Sprint, which boasts 1 million mobile-video-capable subscribers, launched pay-per-view movies from Disney, Lionsgate, Sony and Universal in September, and has gone so far as to create its own broadcast network for sports and entertainment news.
European invasion
Things are somewhat different in Europe, where folks can buy "unlocked" phones that they can program to work with a variety of competing services. Still, analysts say European operators (among them O2, Orange, T-Mobile and Vodaphone) all are jockeying for an iPhone exclusive.
Apple -- which plans a Europe market bow later this year, followed by an Asia intro -- looks to sell 10 million iPhones worldwide through 2008, roughly 1% of the world's projected cell phone population.
Haters have chided Apple for not making its new device compatible with third-generation (3G) cell networks, which boost mobile content download speeds. But they make a moot point, for iPhone users presumably will load most of their songs and videos from their computer, rather than over an operator's network.
What's more, 3G comprises a fraction of the U.S. mobile subscriber base -- just 6.6% of an estimated 239.5 million users in 2007, according to IDC. Stateside subscribers "don't know whether they have 3G or 2.5G; it's only us in the industry that know," says Giusto, who adds he nevertheless "wouldn't be surprised" to see the iPhone support 3G out of the gate in Europe and Asia.
That could keep firms like Hutchison -- a mobile content leader in the U.K., whose popular "3" service is exclusively 3G -- in the running for iPhone rights.

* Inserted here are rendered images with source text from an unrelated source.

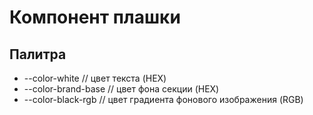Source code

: # Компонент плашки

## Палитра
* --color-white // цвет текста (HEX)
* --color-brand-base // цвет фона секции (HEX)
* --color-black-rgb // цвет градиента фонового изображения (RGB)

In every major wireless market, Apple's move likely will spur responses from device makers and operators alike. It remains anyone's guess as to whether any of these new products -- the iPhone among them -- will in turn help songs, TV episodes and movies to supplant ringtones and screensavers as mobile content revenue leaders.
Worldwide, analyst Giusto says, operators tend to usher in their mobile content add-ons "with a lot of marketing buzz;" the new services gain a following "in the first couple of months, or maybe over a quarter or two, and then they kind of peak. There's always that cream-of-the-crop subscriber who will continue to use (mobile content extras), but a large percentage of the subscriber base -- over 50%, sometimes (as high as) 80% -- just don't go there."